Canadian Forces Base Shilo | The Canadian Encyclopedia

Article

Canadian Forces Base Shilo

Shilo, Canadian Forces Base (CFB), is located on the western boundary of Manitoba's Spruce Woods Provincial Forest, 195 km west of Winnipeg and 25 km east of Brandon. A portion of the forest is leased to the federal government for the Shilo military reserve. The base is part of Land Force Western Area (LFWA), which was established in 1991, with its headquarters in Edmonton.

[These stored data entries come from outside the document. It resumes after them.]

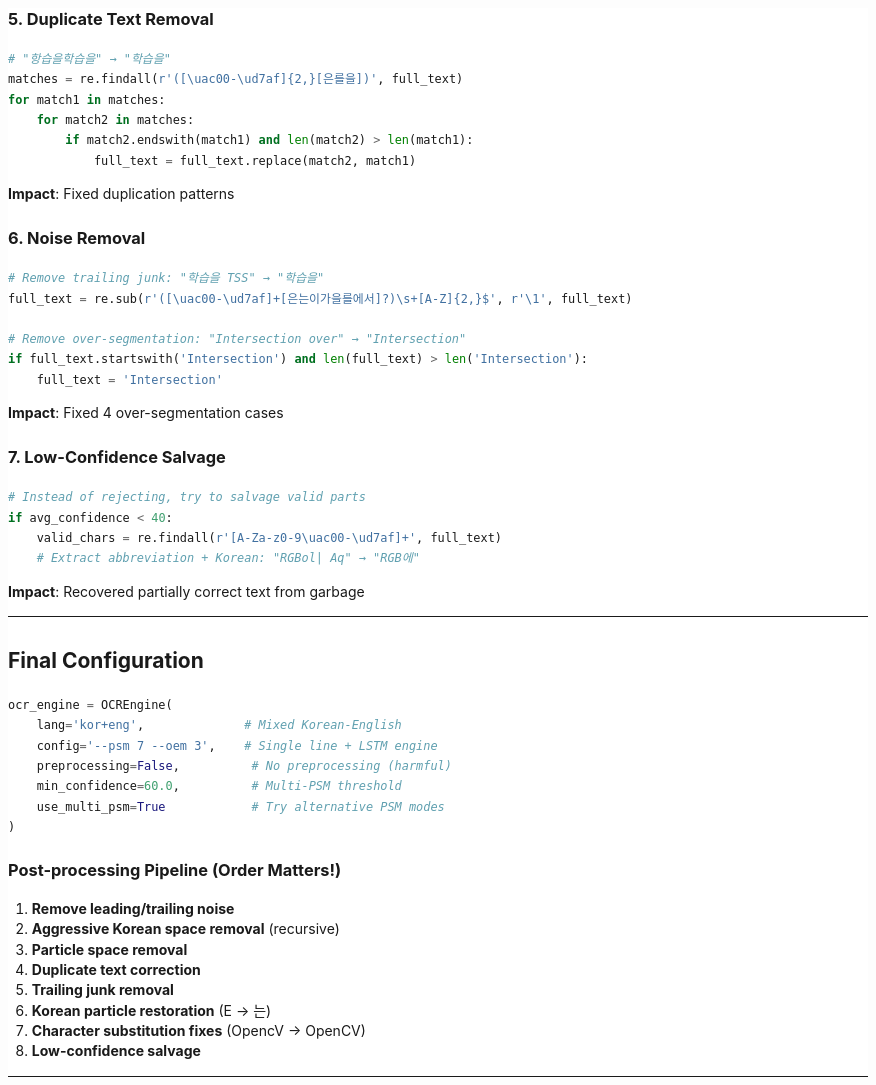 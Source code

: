 ### 5. Duplicate Text Removal
```python
# "항습을학습을" → "학습을"
matches = re.findall(r'([\uac00-\ud7af]{2,}[은를을])', full_text)
for match1 in matches:
    for match2 in matches:
        if match2.endswith(match1) and len(match2) > len(match1):
            full_text = full_text.replace(match2, match1)
```
**Impact**: Fixed duplication patterns

### 6. Noise Removal
```python
# Remove trailing junk: "학습을 TSS" → "학습을"
full_text = re.sub(r'([\uac00-\ud7af]+[은는이가을를에서]?)\s+[A-Z]{2,}$', r'\1', full_text)

# Remove over-segmentation: "Intersection over" → "Intersection"
if full_text.startswith('Intersection') and len(full_text) > len('Intersection'):
    full_text = 'Intersection'
```
**Impact**: Fixed 4 over-segmentation cases

### 7. Low-Confidence Salvage
```python
# Instead of rejecting, try to salvage valid parts
if avg_confidence < 40:
    valid_chars = re.findall(r'[A-Za-z0-9\uac00-\ud7af]+', full_text)
    # Extract abbreviation + Korean: "RGBol| Aq" → "RGB에"
```
**Impact**: Recovered partially correct text from garbage

---

## Final Configuration

```python
ocr_engine = OCREngine(
    lang='kor+eng',              # Mixed Korean-English
    config='--psm 7 --oem 3',    # Single line + LSTM engine
    preprocessing=False,          # No preprocessing (harmful)
    min_confidence=60.0,          # Multi-PSM threshold
    use_multi_psm=True            # Try alternative PSM modes
)
```

### Post-processing Pipeline (Order Matters!)
1. **Remove leading/trailing noise**
2. **Aggressive Korean space removal** (recursive)
3. **Particle space removal**
4. **Duplicate text correction**
5. **Trailing junk removal**
6. **Korean particle restoration** (E → 는)
7. **Character substitution fixes** (OpencV → OpenCV)
8. **Low-confidence salvage**

---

The Assiniboine inhabited the region when the first Europeans arrived to set up trading posts along the Assiniboine River. Homesteaders followed in the 1880s but found the land unsuited to farming. Spruce Woods was created as an experimental forestry reserve 1895. Military planners soon became interested in the site and by 1910 had established Camp Sewell (later Camp Hughes) to the northeast of present-day Shilo. A busy training area during the First World War, it later became a military summer camp and by 1932 a relief camp for the unemployed who began building permanent structures for a new base at Shilo.

Jim Kingsley
During the Second World War Shilo expanded into a permanent, year-round facility, and many Royal Canadian Artillery units have trained here. It became the home station of all the branches of the Royal Regiment of Canadian Artillery in 1960. Shilo is also home to the First Regiment Royal Canadian Horse Artillery and Second Battalion Princess Patricia's Canadian Light Infantry. From 1974-2000 German troops received tank and artillery training here under a NATO agreement. The training area covers almost 400 km2. It is the largest remaining area of native mixed-grass prairie in Manitoba and one of the largest in Canada. The terrain of the training area varies from open prairie to rolling hills and treed areas to sand dunes. A federal-provincial monitoring committee, the Shilo Environmental Advisory Committee (SEAC), was formed in 1974 to advise on the environmental management of the entire Shilo training area.

Approximately 1400 military and 440 civilian personnel work at Shilo. During the summer training period as many as 1000 additional military personnel undergo basic or qualification training at the base.